» **Aim of the exercise**
Can you transcribe every entry word for word, skipping the images?

» **Exercise inputs**
□ □ □ □
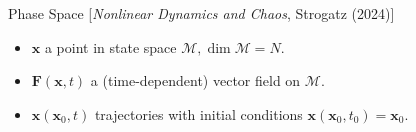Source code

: \vspace{-0.08in}
\begin{exampleblock}{Phase Space
[{\it Nonlinear Dynamics and Chaos}, Strogatz (2024)]}
\begin{itemize}
\item $\mathbf{x}$ a point in state space $\mathcal{M}, \dim{\mathcal{M} = N} $.
\item $\mathbf{F} \left( \mathbf{x}, t \right)$
a (time-dependent) vector field on $\mathcal{M}$.
\item $\mathbf{x} \left( \mathbf{x}_0, t \right)$
trajectories with initial conditions
$\mathbf{x} \left( \mathbf{x}_0, t_0 \right) = \mathbf{x}_0$.
\end{itemize}
\end{exampleblock}
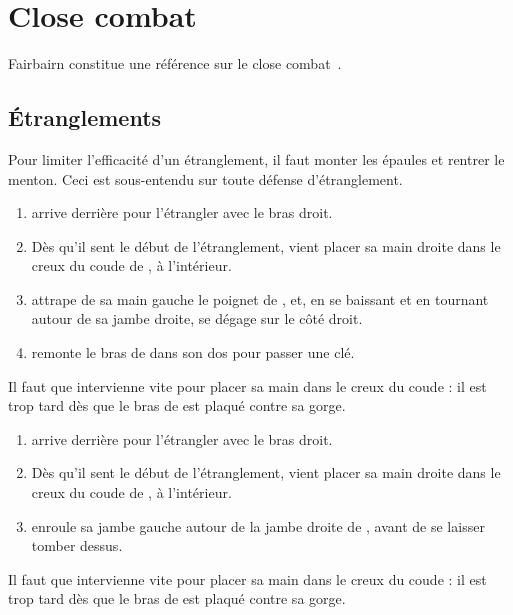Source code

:\chapter{Close combat}


Fairbairn constitue une référence sur le close combat~\cite{fairbairn:allin:2008}.




\section{Étranglements}


Pour limiter l'efficacité d'un étranglement, il faut monter les épaules et rentrer le menton.
Ceci est sous-entendu sur toute défense d'étranglement.


\begin{technique}

\begin{enumerate}
	\item \A arrive derrière \D pour l'étrangler avec le bras droit.
	
	\item Dès qu'il sent le début de l'étranglement, \D vient placer sa main droite dans le creux du coude de \A, à l'intérieur.
	
	\item \D attrape de sa main gauche le poignet de \A, et, en se baissant et en tournant autour de sa jambe droite, se dégage sur le côté droit.
	
	\item \D remonte le bras de \A dans son dos pour passer une clé.
\end{enumerate}

Il faut que \D intervienne vite pour placer sa main dans le creux du coude : il est trop tard dès que le bras de \A est plaqué contre sa gorge.

\end{technique}


\begin{technique}

\begin{enumerate}
	\item \A arrive derrière \D pour l'étrangler avec le bras droit.
	
	\item Dès qu'il sent le début de l'étranglement, \D vient placer sa main droite dans le creux du coude de \A, à l'intérieur.
	
	\item {} \D enroule sa jambe gauche autour de la jambe droite de \A, avant de se laisser tomber dessus.
\end{enumerate}

Il faut que \D intervienne vite pour placer sa main dans le creux du coude : il est trop tard dès que le bras de \A est plaqué contre sa gorge.

\end{technique}


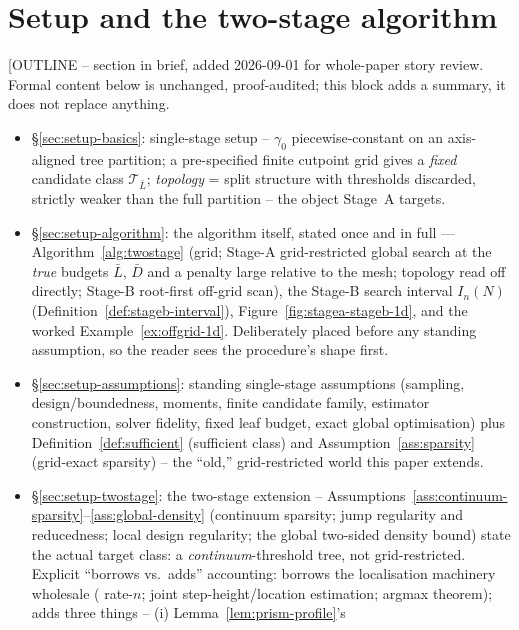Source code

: \documentclass[11pt]{article}
\theoremstyle{plain}
\theoremstyle{definition}
\theoremstyle{remark}
\newcommand{\cT}{\mathcal{T}}
\begin{document}
\section{Setup and the two-stage algorithm}\label{sec:setup}

[OUTLINE -- section in brief, added 2026-09-01 for whole-paper story
review. Formal content below is unchanged, proof-audited; this block adds
a summary, it does not replace anything.
\begin{itemize}
\item \S\ref{sec:setup-basics}: single-stage setup -- $\gamma_0$
  piecewise-constant on an axis-aligned tree partition; a pre-specified
  finite cutpoint grid gives a \emph{fixed} candidate class $\cT_{\bar L}$;
  \emph{topology} = split structure with thresholds discarded, strictly
  weaker than the full partition -- the object Stage~A targets.
\item \S\ref{sec:setup-algorithm}: the algorithm itself, stated once and in
  full --- Algorithm~\ref{alg:twostage} (grid; Stage-A grid-restricted global
  search at the \emph{true} budgets $\bar L$, $\bar D$ and a penalty large
  relative to the mesh; topology read off directly; Stage-B
  root-first off-grid scan), the Stage-B search interval
  $I_n(N)$ (Definition~\ref{def:stageb-interval}),
  Figure~\ref{fig:stagea-stageb-1d}, and the worked
  Example~\ref{ex:offgrid-1d}. Deliberately placed before any standing
  assumption, so the reader sees the procedure's shape first.
\item \S\ref{sec:setup-assumptions}: standing single-stage assumptions
  (sampling, design/boundedness, moments, finite candidate family,
  estimator construction, solver fidelity, fixed leaf budget, exact global
  optimisation) plus Definition~\ref{def:sufficient} (sufficient class) and
  Assumption~\ref{ass:sparsity} (grid-exact sparsity) -- the ``old,''
  grid-restricted world this paper extends.
\item \S\ref{sec:setup-twostage}: the two-stage extension --
  Assumptions~\ref{ass:continuum-sparsity}--\ref{ass:global-density}
  (continuum sparsity; jump regularity and reducedness; local design
  regularity; the global two-sided density bound)
  state the actual target class: a \emph{continuum}-threshold
  tree, not grid-restricted. Explicit ``borrows vs.\ adds'' accounting:
  borrows the localisation machinery wholesale (\citealt{chan1993,
  seijosen2011} rate-$n$; \citealt{baiperron1998,yaoau1989,boysen2009}
  joint step-height/location estimation; \citealt{seootsu2018} argmax
  theorem); adds three things -- (i) Lemma~\ref{lem:prism-profile}'s

\end{itemize}
\end{document}
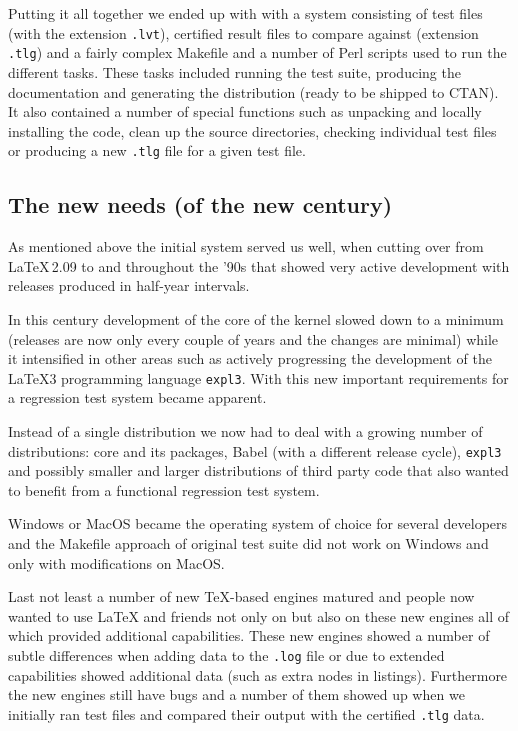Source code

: \documentclass[a4paper]{ltugboat}
\begin{document}
Putting it all together we ended up with with a system consisting of
test files (with the extension \texttt{.lvt}), certified result files
to compare against (extension \texttt{.tlg}) and a fairly complex
Makefile and a number of Perl scripts used to run the different
tasks. These tasks included running the test suite, producing the
documentation and generating the distribution (ready to be shipped to
CTAN). It also contained a number of special functions such as
unpacking and locally installing the code, clean up the source
directories, checking individual test files or producing a new
\texttt{.tlg} file for a given test file.


\subsection{The new needs (of the new century)}

As mentioned above the initial system served us well, when cutting
over from \LaTeX\,2.09 to \LaTeXe{} and throughout the '90s that
showed very active \LaTeXe{} development with releases produced in
half-year intervals.

In this century development of the core of the \LaTeXe{} kernel slowed
down to a minimum (releases are now only every couple of years and the
changes are minimal) while it intensified in other areas such as
actively progressing the development of the \LaTeX3 programming
language \texttt{expl3}. With this new important requirements for a
regression test system became apparent.

Instead of a single distribution we now had to deal with a growing
number of distributions: core \LaTeXe{} and its packages, Babel (with
a different release cycle), \texttt{expl3} and possibly smaller and
larger distributions of third party code that also wanted to benefit
from a functional regression test system.

Windows or MacOS became the operating system of choice for several
developers and the Makefile approach of original test suite did not
work on Windows and only with modifications on MacOS.

Last not least a number of new \TeX-based engines matured and people
now wanted to use \LaTeX{} and friends not only on \pdfTeX{} but also
on these new engines all of which provided additional capabilities.
These new engines showed a number of subtle differences when adding
data to the \texttt{.log} file or due to extended capabilities showed
additional data (such as extra nodes in listings). Furthermore the new
engines still have bugs and a number of them showed up when we
initially ran test files and compared their output with the certified
\texttt{.tlg} data.
\end{document}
□ □ □ □
» **Answer to this problem**
Source code

: \vspace{-0.08in}
\begin{exampleblock}{Phase Space
[{\it Nonlinear Dynamics and Chaos}, Strogatz (2024)]}
\begin{itemize}
\item $\mathbf{x}$ a point in state space $\mathcal{M}, \dim{\mathcal{M} = N} $.
\item $\mathbf{F} \left( \mathbf{x}, t \right)$
a (time-dependent) vector field on $\mathcal{M}$.
\item $\mathbf{x} \left( \mathbf{x}_0, t \right)$
trajectories with initial conditions
$\mathbf{x} \left( \mathbf{x}_0, t_0 \right) = \mathbf{x}_0$.
\end{itemize}
\end{exampleblock}
Source code

:\chapter{Close combat}


Fairbairn constitue une référence sur le close combat~\cite{fairbairn:allin:2008}.




\section{Étranglements}


Pour limiter l'efficacité d'un étranglement, il faut monter les épaules et rentrer le menton.
Ceci est sous-entendu sur toute défense d'étranglement.


\begin{technique}

\begin{enumerate}
	\item \A arrive derrière \D pour l'étrangler avec le bras droit.
	
	\item Dès qu'il sent le début de l'étranglement, \D vient placer sa main droite dans le creux du coude de \A, à l'intérieur.
	
	\item \D attrape de sa main gauche le poignet de \A, et, en se baissant et en tournant autour de sa jambe droite, se dégage sur le côté droit.
	
	\item \D remonte le bras de \A dans son dos pour passer une clé.
\end{enumerate}

Il faut que \D intervienne vite pour placer sa main dans le creux du coude : il est trop tard dès que le bras de \A est plaqué contre sa gorge.

\end{technique}


\begin{technique}

\begin{enumerate}
	\item \A arrive derrière \D pour l'étrangler avec le bras droit.
	
	\item Dès qu'il sent le début de l'étranglement, \D vient placer sa main droite dans le creux du coude de \A, à l'intérieur.
	
	\item {} \D enroule sa jambe gauche autour de la jambe droite de \A, avant de se laisser tomber dessus.
\end{enumerate}

Il faut que \D intervienne vite pour placer sa main dans le creux du coude : il est trop tard dès que le bras de \A est plaqué contre sa gorge.

\end{technique}


Source code

: \documentclass[11pt]{article}
\theoremstyle{plain}
\theoremstyle{definition}
\theoremstyle{remark}
\newcommand{\cT}{\mathcal{T}}
\begin{document}
\section{Setup and the two-stage algorithm}\label{sec:setup}

[OUTLINE -- section in brief, added 2026-09-01 for whole-paper story
review. Formal content below is unchanged, proof-audited; this block adds
a summary, it does not replace anything.
\begin{itemize}
\item \S\ref{sec:setup-basics}: single-stage setup -- $\gamma_0$
  piecewise-constant on an axis-aligned tree partition; a pre-specified
  finite cutpoint grid gives a \emph{fixed} candidate class $\cT_{\bar L}$;
  \emph{topology} = split structure with thresholds discarded, strictly
  weaker than the full partition -- the object Stage~A targets.
\item \S\ref{sec:setup-algorithm}: the algorithm itself, stated once and in
  full --- Algorithm~\ref{alg:twostage} (grid; Stage-A grid-restricted global
  search at the \emph{true} budgets $\bar L$, $\bar D$ and a penalty large
  relative to the mesh; topology read off directly; Stage-B
  root-first off-grid scan), the Stage-B search interval
  $I_n(N)$ (Definition~\ref{def:stageb-interval}),
  Figure~\ref{fig:stagea-stageb-1d}, and the worked
  Example~\ref{ex:offgrid-1d}. Deliberately placed before any standing
  assumption, so the reader sees the procedure's shape first.
\item \S\ref{sec:setup-assumptions}: standing single-stage assumptions
  (sampling, design/boundedness, moments, finite candidate family,
  estimator construction, solver fidelity, fixed leaf budget, exact global
  optimisation) plus Definition~\ref{def:sufficient} (sufficient class) and
  Assumption~\ref{ass:sparsity} (grid-exact sparsity) -- the ``old,''
  grid-restricted world this paper extends.
\item \S\ref{sec:setup-twostage}: the two-stage extension --
  Assumptions~\ref{ass:continuum-sparsity}--\ref{ass:global-density}
  (continuum sparsity; jump regularity and reducedness; local design
  regularity; the global two-sided density bound)
  state the actual target class: a \emph{continuum}-threshold
  tree, not grid-restricted. Explicit ``borrows vs.\ adds'' accounting:
  borrows the localisation machinery wholesale (\citealt{chan1993,
  seijosen2011} rate-$n$; \citealt{baiperron1998,yaoau1989,boysen2009}
  joint step-height/location estimation; \citealt{seootsu2018} argmax
  theorem); adds three things -- (i) Lemma~\ref{lem:prism-profile}'s

\end{itemize}
\end{document}
Source code

: \documentclass[a4paper]{ltugboat}
\begin{document}
Putting it all together we ended up with with a system consisting of
test files (with the extension \texttt{.lvt}), certified result files
to compare against (extension \texttt{.tlg}) and a fairly complex
Makefile and a number of Perl scripts used to run the different
tasks. These tasks included running the test suite, producing the
documentation and generating the distribution (ready to be shipped to
CTAN). It also contained a number of special functions such as
unpacking and locally installing the code, clean up the source
directories, checking individual test files or producing a new
\texttt{.tlg} file for a given test file.


\subsection{The new needs (of the new century)}

As mentioned above the initial system served us well, when cutting
over from \LaTeX\,2.09 to \LaTeXe{} and throughout the '90s that
showed very active \LaTeXe{} development with releases produced in
half-year intervals.

In this century development of the core of the \LaTeXe{} kernel slowed
down to a minimum (releases are now only every couple of years and the
changes are minimal) while it intensified in other areas such as
actively progressing the development of the \LaTeX3 programming
language \texttt{expl3}. With this new important requirements for a
regression test system became apparent.

Instead of a single distribution we now had to deal with a growing
number of distributions: core \LaTeXe{} and its packages, Babel (with
a different release cycle), \texttt{expl3} and possibly smaller and
larger distributions of third party code that also wanted to benefit
from a functional regression test system.

Windows or MacOS became the operating system of choice for several
developers and the Makefile approach of original test suite did not
work on Windows and only with modifications on MacOS.

Last not least a number of new \TeX-based engines matured and people
now wanted to use \LaTeX{} and friends not only on \pdfTeX{} but also
on these new engines all of which provided additional capabilities.
These new engines showed a number of subtle differences when adding
data to the \texttt{.log} file or due to extended capabilities showed
additional data (such as extra nodes in listings). Furthermore the new
engines still have bugs and a number of them showed up when we
initially ran test files and compared their output with the certified
\texttt{.tlg} data.
\end{document}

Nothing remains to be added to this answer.